July 6, 2020

Witch Woman Steals inspired by Dalí’s The Temptation of Saint Anthony

With a skull and a crucifix I awaited their arrival. We had known they were coming for three days now, the tapping of the needle-pointed legs gradually growing louder into a tortuous slow stampede. We saw them coming through the clouds, disturbing the city in the sky which had sat there peacefully for more than two thousand years. At the front was a wild horse, bigger than any I had seen before, no doubt reared on the Devilish milk from the very witch who led them. She stood upon a pedestal on the back of a needle-legged elephant, cupping her womanhood sensually, sexually. (I could almost see the ants crawling all over her). She brought with her the empire’s most prized possessions: an obelisk for wielding more unearthly magic, the palace of nymphs and bacchants, and the Fallen Angel.

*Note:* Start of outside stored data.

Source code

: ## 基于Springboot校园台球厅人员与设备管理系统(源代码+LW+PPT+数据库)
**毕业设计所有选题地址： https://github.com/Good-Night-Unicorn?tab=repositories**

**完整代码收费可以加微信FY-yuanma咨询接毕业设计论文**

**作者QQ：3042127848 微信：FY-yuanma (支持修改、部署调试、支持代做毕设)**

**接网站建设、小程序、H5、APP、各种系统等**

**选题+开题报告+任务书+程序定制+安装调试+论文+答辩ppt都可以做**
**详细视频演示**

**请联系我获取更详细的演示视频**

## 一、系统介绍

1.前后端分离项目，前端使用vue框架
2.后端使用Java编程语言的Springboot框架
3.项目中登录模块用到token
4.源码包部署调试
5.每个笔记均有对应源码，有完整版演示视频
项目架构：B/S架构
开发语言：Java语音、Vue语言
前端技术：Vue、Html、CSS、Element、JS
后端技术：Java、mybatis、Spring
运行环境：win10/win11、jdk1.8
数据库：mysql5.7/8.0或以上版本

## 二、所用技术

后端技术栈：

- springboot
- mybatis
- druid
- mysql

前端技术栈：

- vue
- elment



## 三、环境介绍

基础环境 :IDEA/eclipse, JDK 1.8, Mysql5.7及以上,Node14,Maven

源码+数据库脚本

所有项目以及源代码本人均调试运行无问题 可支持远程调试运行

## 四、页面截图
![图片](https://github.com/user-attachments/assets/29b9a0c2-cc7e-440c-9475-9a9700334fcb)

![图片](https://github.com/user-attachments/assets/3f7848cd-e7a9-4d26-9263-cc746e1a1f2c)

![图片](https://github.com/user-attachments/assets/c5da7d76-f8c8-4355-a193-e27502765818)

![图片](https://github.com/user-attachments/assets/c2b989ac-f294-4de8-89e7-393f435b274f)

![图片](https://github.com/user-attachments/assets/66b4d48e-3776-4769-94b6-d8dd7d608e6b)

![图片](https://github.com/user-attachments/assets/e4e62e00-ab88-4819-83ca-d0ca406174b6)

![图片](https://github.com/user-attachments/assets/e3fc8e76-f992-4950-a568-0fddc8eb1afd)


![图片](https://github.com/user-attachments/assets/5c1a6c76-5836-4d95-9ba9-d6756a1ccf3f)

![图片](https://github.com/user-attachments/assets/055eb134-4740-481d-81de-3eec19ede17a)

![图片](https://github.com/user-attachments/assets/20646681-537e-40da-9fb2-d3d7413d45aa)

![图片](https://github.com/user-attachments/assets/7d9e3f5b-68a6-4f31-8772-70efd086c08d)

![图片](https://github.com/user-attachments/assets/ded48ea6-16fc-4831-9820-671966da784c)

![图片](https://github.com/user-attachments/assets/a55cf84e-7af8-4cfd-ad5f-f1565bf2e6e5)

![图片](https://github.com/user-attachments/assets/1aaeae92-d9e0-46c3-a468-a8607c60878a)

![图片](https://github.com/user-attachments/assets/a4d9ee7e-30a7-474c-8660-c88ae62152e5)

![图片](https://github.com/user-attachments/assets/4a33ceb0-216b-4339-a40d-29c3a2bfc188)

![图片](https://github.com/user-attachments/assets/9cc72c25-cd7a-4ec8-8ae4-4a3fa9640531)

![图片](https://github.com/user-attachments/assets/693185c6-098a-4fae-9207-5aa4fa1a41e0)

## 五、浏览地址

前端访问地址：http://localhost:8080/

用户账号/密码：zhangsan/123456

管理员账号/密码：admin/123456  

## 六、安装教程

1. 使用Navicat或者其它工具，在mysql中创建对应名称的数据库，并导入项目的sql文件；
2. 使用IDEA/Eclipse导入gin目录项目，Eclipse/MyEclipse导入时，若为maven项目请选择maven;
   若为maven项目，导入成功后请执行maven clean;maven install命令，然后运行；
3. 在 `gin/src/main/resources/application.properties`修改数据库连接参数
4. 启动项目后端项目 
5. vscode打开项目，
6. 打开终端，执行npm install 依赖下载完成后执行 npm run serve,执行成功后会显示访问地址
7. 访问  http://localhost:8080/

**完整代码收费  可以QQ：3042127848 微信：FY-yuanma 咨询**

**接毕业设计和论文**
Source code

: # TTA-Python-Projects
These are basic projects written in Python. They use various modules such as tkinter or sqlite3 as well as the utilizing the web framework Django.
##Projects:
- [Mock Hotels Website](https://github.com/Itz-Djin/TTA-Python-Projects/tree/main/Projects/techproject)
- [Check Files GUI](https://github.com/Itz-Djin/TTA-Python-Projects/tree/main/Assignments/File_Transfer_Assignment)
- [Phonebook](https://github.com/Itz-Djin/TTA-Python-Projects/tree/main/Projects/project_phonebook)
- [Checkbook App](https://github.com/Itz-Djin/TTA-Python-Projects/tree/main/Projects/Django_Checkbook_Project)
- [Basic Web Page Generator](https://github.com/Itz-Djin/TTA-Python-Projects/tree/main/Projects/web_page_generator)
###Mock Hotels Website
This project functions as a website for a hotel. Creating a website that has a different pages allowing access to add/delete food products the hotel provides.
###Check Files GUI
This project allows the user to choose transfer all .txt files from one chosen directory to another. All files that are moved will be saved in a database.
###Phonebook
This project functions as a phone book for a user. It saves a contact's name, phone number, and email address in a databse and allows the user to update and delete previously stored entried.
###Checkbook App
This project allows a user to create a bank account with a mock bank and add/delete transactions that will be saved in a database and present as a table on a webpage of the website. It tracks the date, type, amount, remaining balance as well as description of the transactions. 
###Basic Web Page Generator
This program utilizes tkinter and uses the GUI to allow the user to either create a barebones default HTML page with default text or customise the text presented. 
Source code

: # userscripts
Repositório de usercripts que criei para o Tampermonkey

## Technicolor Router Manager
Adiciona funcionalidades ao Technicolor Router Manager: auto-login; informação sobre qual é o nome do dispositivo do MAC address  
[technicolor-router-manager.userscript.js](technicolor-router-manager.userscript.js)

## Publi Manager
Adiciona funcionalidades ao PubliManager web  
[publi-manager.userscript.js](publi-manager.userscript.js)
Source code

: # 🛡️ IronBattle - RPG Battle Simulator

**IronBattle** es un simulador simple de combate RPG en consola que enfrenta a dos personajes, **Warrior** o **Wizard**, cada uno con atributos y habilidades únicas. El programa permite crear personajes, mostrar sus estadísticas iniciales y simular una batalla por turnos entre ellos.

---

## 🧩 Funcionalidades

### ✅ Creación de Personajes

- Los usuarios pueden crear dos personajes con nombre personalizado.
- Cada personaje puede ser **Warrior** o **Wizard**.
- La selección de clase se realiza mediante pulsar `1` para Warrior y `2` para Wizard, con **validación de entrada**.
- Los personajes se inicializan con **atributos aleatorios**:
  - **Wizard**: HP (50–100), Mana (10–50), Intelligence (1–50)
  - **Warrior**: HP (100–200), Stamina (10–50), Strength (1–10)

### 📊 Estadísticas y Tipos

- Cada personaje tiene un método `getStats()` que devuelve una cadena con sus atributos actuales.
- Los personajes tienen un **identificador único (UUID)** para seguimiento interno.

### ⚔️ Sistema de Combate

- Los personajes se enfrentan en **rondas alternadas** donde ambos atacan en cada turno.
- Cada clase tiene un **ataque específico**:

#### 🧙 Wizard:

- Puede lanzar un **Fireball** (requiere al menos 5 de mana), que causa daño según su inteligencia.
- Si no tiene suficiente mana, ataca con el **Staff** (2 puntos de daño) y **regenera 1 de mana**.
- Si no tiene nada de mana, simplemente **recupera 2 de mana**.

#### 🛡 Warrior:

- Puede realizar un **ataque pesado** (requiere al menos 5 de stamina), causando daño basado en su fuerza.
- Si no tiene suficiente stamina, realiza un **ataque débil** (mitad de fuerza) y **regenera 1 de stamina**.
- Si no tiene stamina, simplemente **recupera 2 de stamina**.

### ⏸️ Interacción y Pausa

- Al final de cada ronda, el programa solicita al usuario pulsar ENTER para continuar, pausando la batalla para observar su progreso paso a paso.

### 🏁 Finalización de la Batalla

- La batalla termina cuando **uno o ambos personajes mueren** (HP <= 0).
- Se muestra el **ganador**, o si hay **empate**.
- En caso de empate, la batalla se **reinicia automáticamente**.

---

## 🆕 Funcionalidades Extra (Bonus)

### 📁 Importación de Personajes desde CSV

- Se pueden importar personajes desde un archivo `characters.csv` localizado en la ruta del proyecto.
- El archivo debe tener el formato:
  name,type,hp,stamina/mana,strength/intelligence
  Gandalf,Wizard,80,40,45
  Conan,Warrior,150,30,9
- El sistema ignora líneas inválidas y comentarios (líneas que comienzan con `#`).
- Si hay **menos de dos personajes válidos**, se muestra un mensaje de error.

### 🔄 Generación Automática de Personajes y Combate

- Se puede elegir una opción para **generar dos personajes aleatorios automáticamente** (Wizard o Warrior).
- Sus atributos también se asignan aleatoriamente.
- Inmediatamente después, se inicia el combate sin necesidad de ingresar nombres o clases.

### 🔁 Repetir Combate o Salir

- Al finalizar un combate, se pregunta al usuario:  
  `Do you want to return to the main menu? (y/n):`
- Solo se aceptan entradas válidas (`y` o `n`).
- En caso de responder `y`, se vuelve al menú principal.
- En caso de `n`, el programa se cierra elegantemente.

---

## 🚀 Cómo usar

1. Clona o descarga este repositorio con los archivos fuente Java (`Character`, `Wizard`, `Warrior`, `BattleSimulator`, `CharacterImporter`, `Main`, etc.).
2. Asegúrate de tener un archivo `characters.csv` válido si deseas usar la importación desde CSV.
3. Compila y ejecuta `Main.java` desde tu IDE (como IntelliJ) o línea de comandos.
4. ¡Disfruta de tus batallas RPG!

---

But I remained with a skull and a crucifix, steadying myself against the fear which shook me, bracing myself for the onslaught. We don’t know why they chose our land where the sun is so harsh it burns long shadows on the ground. But we know that we belong to them now in their tower, grotesquely tall and strong like the very things they stole us for.

Once the horse had landed from rearing the whole earth seemed to reverberate form the force; I knew my thin bone skull and my wooden crucifix would not protect me. Even the halo above my head began to waver. I became afraid of my nudity, the vulnerability it bore me, and fled. But I could not escape the reaching grasp of the witch-woman.

So our land is no more our land but simply another field succumbed to the Devil-woman’s magic.